EasyInvoice - Bank Invoices | Taissir Boukrouba

Problem Definition

A banking company wanted a change to its outdated data management process, which was heavily reliant on physical documents, particularly PDF invoices and archived records. The existing system was file-driven, requiring manual handling and storage, which made it time-consuming, inefficient, and prone to errors. To address these challenges, the company aimed to transition to a more modern, data-driven approach. By automating the management of invoices and other documents, they hoped to streamline operations, improve data accessibility, and enhance overall efficiency. The ultimate goal was to transform their document handling system into one that leverages digital tools and analytics, enabling faster decision-making and reducing manual intervention.

Project Management

The project was managed using an Agile methodology, organised into three main phases: Data Collection and Analysis, Development Pipeline Design, and Development and Deployment. Each phase was divided into sprints, allowing for focused efforts on specific tasks and enabling iterative improvements based on feedback.

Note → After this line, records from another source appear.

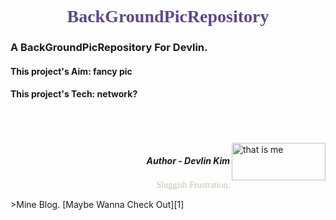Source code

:#  <font color="#5D478B" face="Comic Sans MS"><center>BackGroundPicRepository</center></font>
###  A BackGroundPicRepository For Devlin.

#### This project's Aim: fancy pic

#### This project's Tech: network?

<br>
<br>
<br>

<!-- <center>
![that is me](https://user-images.githubusercontent.com/34091548/76274914-e135e200-62bc-11ea-999a-446b383f765c.jpg 400*300 "Devlin Kim")
</center> -->
<img src="https://user-images.githubusercontent.com/34091548/76274914-e135e200-62bc-11ea-999a-446b383f765c.jpg" width="150" height="60" align="right" title="that is me"/>

#####  <p align="right"> Author - Devlin Kim   </p>
<p align="right"><font color="#C5C1AA" face="Comic Sans MS" >Sluggish Frustration.</font></p>
>Mine Blog. [Maybe Wanna Check Out][1]





[1]:https://devlin-k.github.io/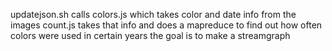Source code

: updatejson.sh calls colors.js which takes color and date info from the images
count.js takes that info and does a mapreduce to find out how often colors were used in certain years
the goal is to make a streamgraph
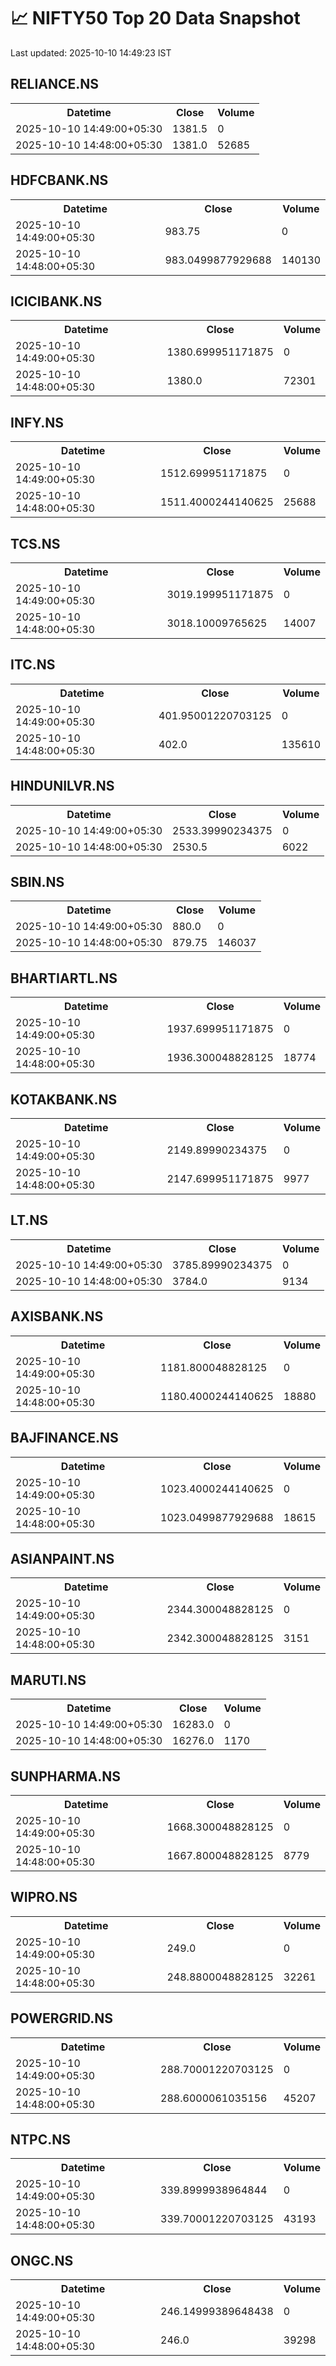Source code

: # 📈 NIFTY50 Top 20 Data Snapshot

Last updated: 2025-10-10 14:49:23 IST

## RELIANCE.NS

<table>
  <tr><th>Datetime</th><th>Close</th><th>Volume</th></tr>
  <tr><td>2025-10-10 14:49:00+05:30</td><td>1381.5</td><td>0</td></tr>
  <tr><td>2025-10-10 14:48:00+05:30</td><td>1381.0</td><td>52685</td></tr>
</table>

## HDFCBANK.NS

<table>
  <tr><th>Datetime</th><th>Close</th><th>Volume</th></tr>
  <tr><td>2025-10-10 14:49:00+05:30</td><td>983.75</td><td>0</td></tr>
  <tr><td>2025-10-10 14:48:00+05:30</td><td>983.0499877929688</td><td>140130</td></tr>
</table>

## ICICIBANK.NS

<table>
  <tr><th>Datetime</th><th>Close</th><th>Volume</th></tr>
  <tr><td>2025-10-10 14:49:00+05:30</td><td>1380.699951171875</td><td>0</td></tr>
  <tr><td>2025-10-10 14:48:00+05:30</td><td>1380.0</td><td>72301</td></tr>
</table>

## INFY.NS

<table>
  <tr><th>Datetime</th><th>Close</th><th>Volume</th></tr>
  <tr><td>2025-10-10 14:49:00+05:30</td><td>1512.699951171875</td><td>0</td></tr>
  <tr><td>2025-10-10 14:48:00+05:30</td><td>1511.4000244140625</td><td>25688</td></tr>
</table>

## TCS.NS

<table>
  <tr><th>Datetime</th><th>Close</th><th>Volume</th></tr>
  <tr><td>2025-10-10 14:49:00+05:30</td><td>3019.199951171875</td><td>0</td></tr>
  <tr><td>2025-10-10 14:48:00+05:30</td><td>3018.10009765625</td><td>14007</td></tr>
</table>

## ITC.NS

<table>
  <tr><th>Datetime</th><th>Close</th><th>Volume</th></tr>
  <tr><td>2025-10-10 14:49:00+05:30</td><td>401.95001220703125</td><td>0</td></tr>
  <tr><td>2025-10-10 14:48:00+05:30</td><td>402.0</td><td>135610</td></tr>
</table>

## HINDUNILVR.NS

<table>
  <tr><th>Datetime</th><th>Close</th><th>Volume</th></tr>
  <tr><td>2025-10-10 14:49:00+05:30</td><td>2533.39990234375</td><td>0</td></tr>
  <tr><td>2025-10-10 14:48:00+05:30</td><td>2530.5</td><td>6022</td></tr>
</table>

## SBIN.NS

<table>
  <tr><th>Datetime</th><th>Close</th><th>Volume</th></tr>
  <tr><td>2025-10-10 14:49:00+05:30</td><td>880.0</td><td>0</td></tr>
  <tr><td>2025-10-10 14:48:00+05:30</td><td>879.75</td><td>146037</td></tr>
</table>

## BHARTIARTL.NS

<table>
  <tr><th>Datetime</th><th>Close</th><th>Volume</th></tr>
  <tr><td>2025-10-10 14:49:00+05:30</td><td>1937.699951171875</td><td>0</td></tr>
  <tr><td>2025-10-10 14:48:00+05:30</td><td>1936.300048828125</td><td>18774</td></tr>
</table>

## KOTAKBANK.NS

<table>
  <tr><th>Datetime</th><th>Close</th><th>Volume</th></tr>
  <tr><td>2025-10-10 14:49:00+05:30</td><td>2149.89990234375</td><td>0</td></tr>
  <tr><td>2025-10-10 14:48:00+05:30</td><td>2147.699951171875</td><td>9977</td></tr>
</table>

## LT.NS

<table>
  <tr><th>Datetime</th><th>Close</th><th>Volume</th></tr>
  <tr><td>2025-10-10 14:49:00+05:30</td><td>3785.89990234375</td><td>0</td></tr>
  <tr><td>2025-10-10 14:48:00+05:30</td><td>3784.0</td><td>9134</td></tr>
</table>

## AXISBANK.NS

<table>
  <tr><th>Datetime</th><th>Close</th><th>Volume</th></tr>
  <tr><td>2025-10-10 14:49:00+05:30</td><td>1181.800048828125</td><td>0</td></tr>
  <tr><td>2025-10-10 14:48:00+05:30</td><td>1180.4000244140625</td><td>18880</td></tr>
</table>

## BAJFINANCE.NS

<table>
  <tr><th>Datetime</th><th>Close</th><th>Volume</th></tr>
  <tr><td>2025-10-10 14:49:00+05:30</td><td>1023.4000244140625</td><td>0</td></tr>
  <tr><td>2025-10-10 14:48:00+05:30</td><td>1023.0499877929688</td><td>18615</td></tr>
</table>

## ASIANPAINT.NS

<table>
  <tr><th>Datetime</th><th>Close</th><th>Volume</th></tr>
  <tr><td>2025-10-10 14:49:00+05:30</td><td>2344.300048828125</td><td>0</td></tr>
  <tr><td>2025-10-10 14:48:00+05:30</td><td>2342.300048828125</td><td>3151</td></tr>
</table>

## MARUTI.NS

<table>
  <tr><th>Datetime</th><th>Close</th><th>Volume</th></tr>
  <tr><td>2025-10-10 14:49:00+05:30</td><td>16283.0</td><td>0</td></tr>
  <tr><td>2025-10-10 14:48:00+05:30</td><td>16276.0</td><td>1170</td></tr>
</table>

## SUNPHARMA.NS

<table>
  <tr><th>Datetime</th><th>Close</th><th>Volume</th></tr>
  <tr><td>2025-10-10 14:49:00+05:30</td><td>1668.300048828125</td><td>0</td></tr>
  <tr><td>2025-10-10 14:48:00+05:30</td><td>1667.800048828125</td><td>8779</td></tr>
</table>

## WIPRO.NS

<table>
  <tr><th>Datetime</th><th>Close</th><th>Volume</th></tr>
  <tr><td>2025-10-10 14:49:00+05:30</td><td>249.0</td><td>0</td></tr>
  <tr><td>2025-10-10 14:48:00+05:30</td><td>248.8800048828125</td><td>32261</td></tr>
</table>

## POWERGRID.NS

<table>
  <tr><th>Datetime</th><th>Close</th><th>Volume</th></tr>
  <tr><td>2025-10-10 14:49:00+05:30</td><td>288.70001220703125</td><td>0</td></tr>
  <tr><td>2025-10-10 14:48:00+05:30</td><td>288.6000061035156</td><td>45207</td></tr>
</table>

## NTPC.NS

<table>
  <tr><th>Datetime</th><th>Close</th><th>Volume</th></tr>
  <tr><td>2025-10-10 14:49:00+05:30</td><td>339.8999938964844</td><td>0</td></tr>
  <tr><td>2025-10-10 14:48:00+05:30</td><td>339.70001220703125</td><td>43193</td></tr>
</table>

## ONGC.NS

<table>
  <tr><th>Datetime</th><th>Close</th><th>Volume</th></tr>
  <tr><td>2025-10-10 14:49:00+05:30</td><td>246.14999389648438</td><td>0</td></tr>
  <tr><td>2025-10-10 14:48:00+05:30</td><td>246.0</td><td>39298</td></tr>
</table>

In Phase 1, requirements were gathered, data was explored, and a robust data model was designed. Phase 2 focused on building the development pipeline, which involved selecting relevant data, configuring the SkEYE Ingest™ module, and refining the process through testing. Finally, Phase 3 included the development of an interface for managing end-to-end registration and a real-time dashboard, culminating in system testing, documentation, and deployment. This structured, sprint-based approach can be summarised in the following gantt chart :

gantt title Project Timeline dateFormat YYYY-MM-DD axisFormat %b %d section Phase 1 Sprint 1 : 2023-07-03, 7d Sprint 2 : 2023-07-11, 9d Sprint 3 : 2023-07-21, 11d section Phase 2 Sprint 4 : 2023-08-01, 10d Sprint 5 : 2023-08-11, 9d Sprint 6 : 2023-08-21, 11d section Phase 3 Sprint 7 : 2023-09-01, 10d Sprint 8 : 2023-09-11, 9d Sprint 9 : 2023-09-21, 9d

Data Understanding

In the initial phases of the project, the company did not properly collect all of the document images, so they provided us with sample images of various documents, including proforma invoices, final invoices, driving licenses, and citizen IDs. We had to build our processing pipeline based on these sample images, while also generalising to assume that all data would likely share similar low quality. This way, the model could effectively handle all types of documents we might encounter.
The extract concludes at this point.